■ Exercise details ■
Out of the records below, copy all lines in which the word "backgroundColor" occurs.

■ The records ■
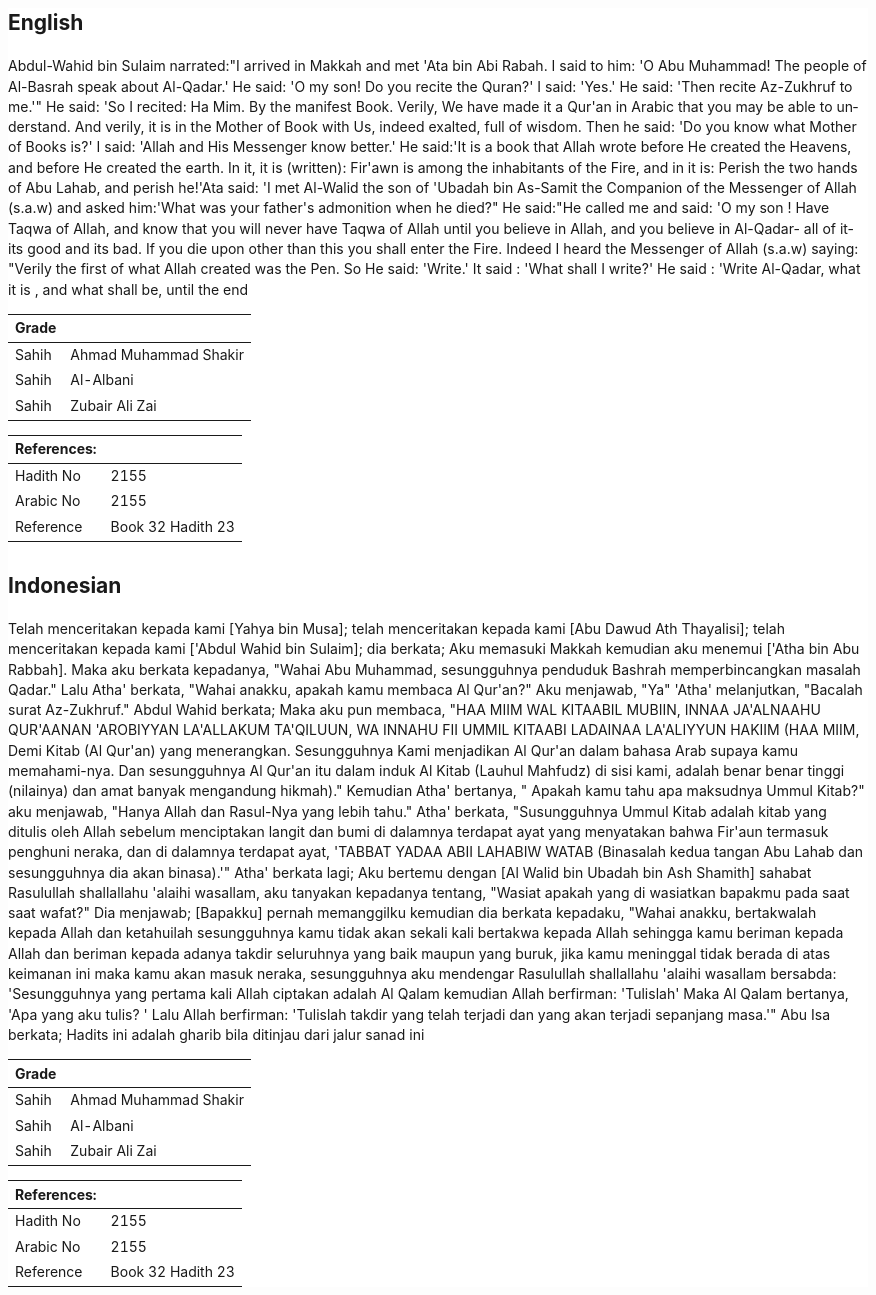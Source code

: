 ## English


<div dir="ltr" lang="en" style={{fontSize:'larger',backgroundColor:'#f8f9fa',padding:20}}>
Abdul-Wahid bin Sulaim narrated:"I arrived in Makkah and met 'Ata bin Abi Rabah. I said to him: 'O Abu Muhammad! The people of Al-Basrah speak about Al-Qadar.' He said: 'O my son! Do you recite the Quran?' I said: 'Yes.' He said: 'Then recite Az-Zukhruf to me.'" He said: 'So I recited: Ha Mim. By the manifest Book. Verily, We have made it a Qur'an in Arabic that you may be able to understand. And verily, it is in the Mother of Book with Us, indeed exalted, full of wisdom. Then he said: 'Do you know what Mother of Books is?' I said: 'Allah and His Messenger know better.' He said:'It is a book that Allah wrote before He created the Heavens, and before He created the earth. In it, it is (written): Fir'awn is among the inhabitants of the Fire, and in it is: Perish the two hands of Abu Lahab, and perish he!'Ata said: 'I met Al-Walid the son of 'Ubadah bin As-Samit the Companion of the Messenger of Allah (s.a.w) and asked him:'What was your father's admonition when he died?" He said:"He called me and said: 'O my son ! Have Taqwa of Allah, and know that you will never have Taqwa of Allah until you believe in Allah, and you believe in Al-Qadar- all of it-its good and its bad. If you die upon other than this you shall enter the Fire. Indeed I heard the Messenger of Allah (s.a.w) saying: "Verily the first of what Allah created was the Pen. So He said: 'Write.' It said : 'What shall I write?' He said : 'Write Al-Qadar, what it is , and what shall be, until the end
</div>
<div style={{backgroundColor:'#f8f9fa',padding:20, marginBottom: 10}}><table> <thead> <tr> <th>Grade</th> <th></th> </tr> </thead> <tbody> <tr><td>Sahih</td><td>Ahmad Muhammad Shakir</td></tr><tr><td>Sahih</td><td>Al-Albani</td></tr><tr><td>Sahih</td><td>Zubair Ali Zai</td></tr></tbody></table><table> <thead> <tr> <th>References:</th> <th></th> </tr> </thead> <tbody><tr><td>Hadith No</td><td>2155</td></tr><tr><td>Arabic No</td><td>2155</td></tr><tr><td>Reference</td><td>Book 32 Hadith 23</td></tr></tbody></table></div>

## Indonesian


<div dir="ltr" lang="id" style={{fontSize:'larger',backgroundColor:'#f8f9fa',padding:20}}>
Telah menceritakan kepada kami [Yahya bin Musa]; telah menceritakan kepada kami [Abu Dawud Ath Thayalisi]; telah menceritakan kepada kami ['Abdul Wahid bin Sulaim]; dia berkata; Aku memasuki Makkah kemudian aku menemui ['Atha bin Abu Rabbah]. Maka aku berkata kepadanya, "Wahai Abu Muhammad, sesungguhnya penduduk Bashrah memperbincangkan masalah Qadar." Lalu Atha' berkata, "Wahai anakku, apakah kamu membaca Al Qur'an?" Aku menjawab, "Ya" 'Atha' melanjutkan, "Bacalah surat Az-Zukhruf." Abdul Wahid berkata; Maka aku pun membaca, "HAA MIIM WAL KITAABIL MUBIIN, INNAA JA'ALNAAHU QUR'AANAN 'AROBIYYAN LA'ALLAKUM TA'QILUUN, WA INNAHU FII UMMIL KITAABI LADAINAA LA'ALIYYUN HAKIIM (HAA MIIM, Demi Kitab (Al Qur'an) yang menerangkan. Sesungguhnya Kami menjadikan Al Qur'an dalam bahasa Arab supaya kamu memahami-nya. Dan sesungguhnya Al Qur'an itu dalam induk Al Kitab (Lauhul Mahfudz) di sisi kami, adalah benar benar tinggi (nilainya) dan amat banyak mengandung hikmah)." Kemudian Atha' bertanya, " Apakah kamu tahu apa maksudnya Ummul Kitab?" aku menjawab, "Hanya Allah dan Rasul-Nya yang lebih tahu." Atha' berkata, "Susungguhnya Ummul Kitab adalah kitab yang ditulis oleh Allah sebelum menciptakan langit dan bumi di dalamnya terdapat ayat yang menyatakan bahwa Fir'aun termasuk penghuni neraka, dan di dalamnya terdapat ayat, 'TABBAT YADAA ABII LAHABIW WATAB (Binasalah kedua tangan Abu Lahab dan sesungguhnya dia akan binasa).'" Atha' berkata lagi; Aku bertemu dengan [Al Walid bin Ubadah bin Ash Shamith] sahabat Rasulullah shallallahu 'alaihi wasallam, aku tanyakan kepadanya tentang, "Wasiat apakah yang di wasiatkan bapakmu pada saat saat wafat?" Dia menjawab; [Bapakku] pernah memanggilku kemudian dia berkata kepadaku, "Wahai anakku, bertakwalah kepada Allah dan ketahuilah sesungguhnya kamu tidak akan sekali kali bertakwa kepada Allah sehingga kamu beriman kepada Allah dan beriman kepada adanya takdir seluruhnya yang baik maupun yang buruk, jika kamu meninggal tidak berada di atas keimanan ini maka kamu akan masuk neraka, sesungguhnya aku mendengar Rasulullah shallallahu 'alaihi wasallam bersabda: 'Sesungguhnya yang pertama kali Allah ciptakan adalah Al Qalam kemudian Allah berfirman: 'Tulislah' Maka Al Qalam bertanya, 'Apa yang aku tulis? ' Lalu Allah berfirman: 'Tulislah takdir yang telah terjadi dan yang akan terjadi sepanjang masa.'" Abu Isa berkata; Hadits ini adalah gharib bila ditinjau dari jalur sanad ini
</div>
<div style={{backgroundColor:'#f8f9fa',padding:20, marginBottom: 10}}><table> <thead> <tr> <th>Grade</th> <th></th> </tr> </thead> <tbody> <tr><td>Sahih</td><td>Ahmad Muhammad Shakir</td></tr><tr><td>Sahih</td><td>Al-Albani</td></tr><tr><td>Sahih</td><td>Zubair Ali Zai</td></tr></tbody></table><table> <thead> <tr> <th>References:</th> <th></th> </tr> </thead> <tbody><tr><td>Hadith No</td><td>2155</td></tr><tr><td>Arabic No</td><td>2155</td></tr><tr><td>Reference</td><td>Book 32 Hadith 23</td></tr></tbody></table></div>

■ Response to this exercise ■
<div dir="ltr" lang="en" style={{fontSize:'larger',backgroundColor:'#f8f9fa',padding:20}}>
<div style={{backgroundColor:'#f8f9fa',padding:20, marginBottom: 10}}><table> <thead> <tr> <th>Grade</th> <th></th> </tr> </thead> <tbody> <tr><td>Sahih</td><td>Ahmad Muhammad Shakir</td></tr><tr><td>Sahih</td><td>Al-Albani</td></tr><tr><td>Sahih</td><td>Zubair Ali Zai</td></tr></tbody></table><table> <thead> <tr> <th>References:</th> <th></th> </tr> </thead> <tbody><tr><td>Hadith No</td><td>2155</td></tr><tr><td>Arabic No</td><td>2155</td></tr><tr><td>Reference</td><td>Book 32 Hadith 23</td></tr></tbody></table></div>
<div dir="ltr" lang="id" style={{fontSize:'larger',backgroundColor:'#f8f9fa',padding:20}}>
<div style={{backgroundColor:'#f8f9fa',padding:20, marginBottom: 10}}><table> <thead> <tr> <th>Grade</th> <th></th> </tr> </thead> <tbody> <tr><td>Sahih</td><td>Ahmad Muhammad Shakir</td></tr><tr><td>Sahih</td><td>Al-Albani</td></tr><tr><td>Sahih</td><td>Zubair Ali Zai</td></tr></tbody></table><table> <thead> <tr> <th>References:</th> <th></th> </tr> </thead> <tbody><tr><td>Hadith No</td><td>2155</td></tr><tr><td>Arabic No</td><td>2155</td></tr><tr><td>Reference</td><td>Book 32 Hadith 23</td></tr></tbody></table></div>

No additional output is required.